Snapchat employees have reportedly leveraged internal systems to improperly access customer data and spy on users.
According to a new report from Motherboard, Snapchat has internal tools dedicated to accessing consumer data and these same tools have been subject to abuse by employees.
“Several departments inside social media giant Snap have dedicated tools for accessing user data, and multiple employees have abused their privileged access to spy on Snapchat users,” reads the report.
Apparently, an internal tool –— which was only supposed to be used in response to valid law enforcement requests — was used by staff to access users’ saved photos and videos, and personal information such as phone numbers and email addresses.
The internal tool, called SnapLion, was originally designed to help law enforcement investigations but has since become more widely used inside the company for purposes such as resetting passwords on hacked accounts. One former worker described it as “the keys to the kingdom” to Snapchat’s spam and abuse teams, security division, and operations teams.
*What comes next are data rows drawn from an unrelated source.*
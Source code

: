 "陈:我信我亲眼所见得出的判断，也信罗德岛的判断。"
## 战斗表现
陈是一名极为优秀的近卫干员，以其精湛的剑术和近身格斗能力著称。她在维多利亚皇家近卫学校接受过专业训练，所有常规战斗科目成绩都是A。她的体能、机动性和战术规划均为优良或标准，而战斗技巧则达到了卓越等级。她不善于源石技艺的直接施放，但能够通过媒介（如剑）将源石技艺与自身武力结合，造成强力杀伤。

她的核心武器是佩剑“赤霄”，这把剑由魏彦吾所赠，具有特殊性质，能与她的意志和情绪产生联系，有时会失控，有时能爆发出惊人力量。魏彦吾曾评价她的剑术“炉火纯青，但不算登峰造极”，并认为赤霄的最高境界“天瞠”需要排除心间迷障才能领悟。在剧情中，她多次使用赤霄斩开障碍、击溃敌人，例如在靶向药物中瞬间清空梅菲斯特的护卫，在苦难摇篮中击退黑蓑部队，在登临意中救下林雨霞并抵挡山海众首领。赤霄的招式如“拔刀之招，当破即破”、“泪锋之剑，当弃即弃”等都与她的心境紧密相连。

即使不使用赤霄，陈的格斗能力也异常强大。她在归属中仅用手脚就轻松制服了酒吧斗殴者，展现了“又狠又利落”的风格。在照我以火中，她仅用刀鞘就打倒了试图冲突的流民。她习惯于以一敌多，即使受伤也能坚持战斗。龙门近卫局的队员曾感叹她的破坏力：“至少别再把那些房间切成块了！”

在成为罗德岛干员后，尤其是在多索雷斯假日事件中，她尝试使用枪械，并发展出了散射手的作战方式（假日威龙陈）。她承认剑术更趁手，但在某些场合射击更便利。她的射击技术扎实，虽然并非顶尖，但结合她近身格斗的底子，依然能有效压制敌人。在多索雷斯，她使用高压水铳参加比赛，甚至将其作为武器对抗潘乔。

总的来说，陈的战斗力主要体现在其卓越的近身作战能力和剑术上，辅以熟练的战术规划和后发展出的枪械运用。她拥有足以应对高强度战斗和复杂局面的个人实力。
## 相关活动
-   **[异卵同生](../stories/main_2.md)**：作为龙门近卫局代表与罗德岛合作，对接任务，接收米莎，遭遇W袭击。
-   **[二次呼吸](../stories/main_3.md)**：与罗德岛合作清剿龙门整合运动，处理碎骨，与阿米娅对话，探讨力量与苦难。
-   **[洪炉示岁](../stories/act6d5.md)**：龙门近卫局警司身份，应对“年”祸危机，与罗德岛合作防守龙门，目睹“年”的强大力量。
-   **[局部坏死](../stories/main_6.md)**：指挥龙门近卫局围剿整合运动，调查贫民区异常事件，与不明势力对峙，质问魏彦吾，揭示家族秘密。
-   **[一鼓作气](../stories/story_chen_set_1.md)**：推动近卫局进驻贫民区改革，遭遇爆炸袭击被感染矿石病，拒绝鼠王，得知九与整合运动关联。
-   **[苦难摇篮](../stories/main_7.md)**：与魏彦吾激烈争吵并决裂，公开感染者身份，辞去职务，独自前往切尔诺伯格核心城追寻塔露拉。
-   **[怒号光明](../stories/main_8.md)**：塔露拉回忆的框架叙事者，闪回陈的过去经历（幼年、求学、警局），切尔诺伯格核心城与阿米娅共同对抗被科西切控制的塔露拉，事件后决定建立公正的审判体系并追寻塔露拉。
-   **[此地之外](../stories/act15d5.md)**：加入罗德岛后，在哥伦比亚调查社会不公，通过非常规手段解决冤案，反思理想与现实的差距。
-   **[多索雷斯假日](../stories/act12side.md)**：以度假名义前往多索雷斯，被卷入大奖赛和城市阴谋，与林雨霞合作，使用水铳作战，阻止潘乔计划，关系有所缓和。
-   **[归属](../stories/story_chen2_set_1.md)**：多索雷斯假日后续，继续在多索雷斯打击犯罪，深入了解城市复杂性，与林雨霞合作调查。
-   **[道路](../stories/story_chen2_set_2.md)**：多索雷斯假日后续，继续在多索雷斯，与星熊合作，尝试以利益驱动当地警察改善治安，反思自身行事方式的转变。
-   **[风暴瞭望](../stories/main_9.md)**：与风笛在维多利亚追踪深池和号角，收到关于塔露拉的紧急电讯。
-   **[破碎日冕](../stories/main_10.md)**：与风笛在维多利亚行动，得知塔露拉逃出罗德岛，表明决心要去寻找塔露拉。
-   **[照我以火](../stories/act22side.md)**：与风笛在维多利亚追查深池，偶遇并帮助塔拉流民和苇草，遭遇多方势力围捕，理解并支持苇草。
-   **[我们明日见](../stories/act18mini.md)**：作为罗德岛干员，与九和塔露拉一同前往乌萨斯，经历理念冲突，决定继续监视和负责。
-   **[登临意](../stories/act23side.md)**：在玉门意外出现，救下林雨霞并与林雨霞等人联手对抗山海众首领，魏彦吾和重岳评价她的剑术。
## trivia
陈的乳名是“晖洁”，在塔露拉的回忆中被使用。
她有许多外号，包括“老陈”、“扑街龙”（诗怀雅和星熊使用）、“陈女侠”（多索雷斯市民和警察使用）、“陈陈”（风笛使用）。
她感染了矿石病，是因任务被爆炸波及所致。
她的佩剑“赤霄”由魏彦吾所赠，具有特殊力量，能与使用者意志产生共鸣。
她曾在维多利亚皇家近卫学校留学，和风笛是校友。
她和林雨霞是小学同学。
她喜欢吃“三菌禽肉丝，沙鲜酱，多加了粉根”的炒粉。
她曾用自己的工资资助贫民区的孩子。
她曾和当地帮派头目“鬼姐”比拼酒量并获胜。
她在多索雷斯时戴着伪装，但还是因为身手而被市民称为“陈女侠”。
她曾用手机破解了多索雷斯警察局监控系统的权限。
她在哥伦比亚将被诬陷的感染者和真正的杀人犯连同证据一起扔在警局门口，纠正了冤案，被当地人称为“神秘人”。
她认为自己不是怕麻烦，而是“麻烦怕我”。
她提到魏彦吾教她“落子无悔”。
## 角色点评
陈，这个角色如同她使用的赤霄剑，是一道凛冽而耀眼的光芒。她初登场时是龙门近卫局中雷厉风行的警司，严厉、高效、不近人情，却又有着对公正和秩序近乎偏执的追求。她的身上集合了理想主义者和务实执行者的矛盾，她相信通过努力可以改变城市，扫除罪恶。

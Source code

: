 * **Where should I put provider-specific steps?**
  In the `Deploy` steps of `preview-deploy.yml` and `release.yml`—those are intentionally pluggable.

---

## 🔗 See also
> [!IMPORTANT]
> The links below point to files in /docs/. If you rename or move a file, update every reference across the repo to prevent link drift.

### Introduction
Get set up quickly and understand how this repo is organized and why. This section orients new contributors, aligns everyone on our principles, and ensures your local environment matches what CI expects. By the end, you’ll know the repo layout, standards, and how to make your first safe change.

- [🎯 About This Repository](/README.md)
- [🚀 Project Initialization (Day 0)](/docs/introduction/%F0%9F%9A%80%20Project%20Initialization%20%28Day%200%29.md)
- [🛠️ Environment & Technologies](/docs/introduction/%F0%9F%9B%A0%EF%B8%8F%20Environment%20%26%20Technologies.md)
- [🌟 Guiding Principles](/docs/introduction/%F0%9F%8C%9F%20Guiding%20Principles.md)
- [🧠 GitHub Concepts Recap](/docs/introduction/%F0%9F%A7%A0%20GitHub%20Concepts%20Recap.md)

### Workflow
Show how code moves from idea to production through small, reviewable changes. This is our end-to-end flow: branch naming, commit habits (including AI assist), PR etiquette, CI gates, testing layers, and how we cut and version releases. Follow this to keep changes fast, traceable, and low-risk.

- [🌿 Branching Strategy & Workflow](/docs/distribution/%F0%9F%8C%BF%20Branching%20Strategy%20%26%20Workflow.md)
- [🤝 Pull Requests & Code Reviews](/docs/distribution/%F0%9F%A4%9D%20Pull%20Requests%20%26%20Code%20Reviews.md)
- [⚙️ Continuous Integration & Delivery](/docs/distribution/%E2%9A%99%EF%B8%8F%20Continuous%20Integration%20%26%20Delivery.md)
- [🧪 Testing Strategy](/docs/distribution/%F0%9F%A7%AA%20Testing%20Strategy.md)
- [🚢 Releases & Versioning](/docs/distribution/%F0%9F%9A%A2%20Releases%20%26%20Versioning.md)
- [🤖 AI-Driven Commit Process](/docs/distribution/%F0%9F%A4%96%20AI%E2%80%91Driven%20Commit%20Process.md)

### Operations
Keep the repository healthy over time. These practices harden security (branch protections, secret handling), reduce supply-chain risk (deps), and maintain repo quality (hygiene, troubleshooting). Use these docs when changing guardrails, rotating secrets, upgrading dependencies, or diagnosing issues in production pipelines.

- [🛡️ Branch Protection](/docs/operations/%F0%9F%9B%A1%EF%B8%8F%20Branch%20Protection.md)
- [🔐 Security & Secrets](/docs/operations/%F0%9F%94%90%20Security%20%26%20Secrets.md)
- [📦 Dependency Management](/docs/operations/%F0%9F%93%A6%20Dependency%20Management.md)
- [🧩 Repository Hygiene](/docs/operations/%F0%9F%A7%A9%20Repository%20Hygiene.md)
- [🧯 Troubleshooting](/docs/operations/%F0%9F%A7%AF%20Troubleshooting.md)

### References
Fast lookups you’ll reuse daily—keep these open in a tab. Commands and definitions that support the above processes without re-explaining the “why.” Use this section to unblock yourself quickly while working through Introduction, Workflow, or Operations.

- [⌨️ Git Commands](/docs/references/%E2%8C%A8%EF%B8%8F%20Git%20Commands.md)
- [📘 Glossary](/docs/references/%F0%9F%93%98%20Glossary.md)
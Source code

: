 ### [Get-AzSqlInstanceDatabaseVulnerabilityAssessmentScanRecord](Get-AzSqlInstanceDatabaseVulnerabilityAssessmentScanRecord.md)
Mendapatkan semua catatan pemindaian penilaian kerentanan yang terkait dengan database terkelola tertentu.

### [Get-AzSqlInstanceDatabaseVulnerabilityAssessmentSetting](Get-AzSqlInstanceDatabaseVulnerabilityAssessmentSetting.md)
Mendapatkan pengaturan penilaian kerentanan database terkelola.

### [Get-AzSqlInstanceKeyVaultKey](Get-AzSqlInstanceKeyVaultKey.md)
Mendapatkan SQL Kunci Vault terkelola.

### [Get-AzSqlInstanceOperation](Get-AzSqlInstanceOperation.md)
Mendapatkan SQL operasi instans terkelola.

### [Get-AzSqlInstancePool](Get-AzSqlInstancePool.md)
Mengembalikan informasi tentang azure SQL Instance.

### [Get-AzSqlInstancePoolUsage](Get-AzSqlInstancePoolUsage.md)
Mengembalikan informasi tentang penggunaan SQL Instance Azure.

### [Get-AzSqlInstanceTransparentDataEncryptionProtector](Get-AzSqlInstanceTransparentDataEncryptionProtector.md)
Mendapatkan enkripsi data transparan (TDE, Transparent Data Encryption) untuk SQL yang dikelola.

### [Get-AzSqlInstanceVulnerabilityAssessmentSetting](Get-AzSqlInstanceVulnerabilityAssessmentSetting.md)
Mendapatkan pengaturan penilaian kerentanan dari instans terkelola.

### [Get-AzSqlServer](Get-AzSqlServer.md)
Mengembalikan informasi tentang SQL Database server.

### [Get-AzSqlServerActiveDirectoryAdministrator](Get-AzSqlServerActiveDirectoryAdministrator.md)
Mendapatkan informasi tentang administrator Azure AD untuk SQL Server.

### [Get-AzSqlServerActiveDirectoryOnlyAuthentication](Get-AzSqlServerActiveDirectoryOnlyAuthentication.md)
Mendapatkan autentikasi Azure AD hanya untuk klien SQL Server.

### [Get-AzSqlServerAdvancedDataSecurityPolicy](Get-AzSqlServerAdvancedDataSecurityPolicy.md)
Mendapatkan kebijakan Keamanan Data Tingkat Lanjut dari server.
“The tool was originally used to gather information on users in response to valid law enforcement requests, such as a court order or subpoena, two former employees said…Snap’s ‘Spam and Abuse’ team has access, according to one of the former employees, and a current employee suggested the tool is used to combat bullying or harassment on the platform by other users,” explains the report. “An internal Snap email obtained by Motherboard says a department called ‘Customer Ops’ has access to SnapLion. Security staff also have access, according to the current employee.”
Snap, the parent company of the photo and video app, didn’t immediately respond to a request for comment, but told Motherboard that protecting user privacy is “paramount.”
“We keep very little user data, and we have robust policies and controls to limit internal access to the data we do have,” said a Snap spokesperson in a statement. “Unauthorized access of any kind is a clear violation of the company’s standards of business conduct and, if detected, results in immediate termination.”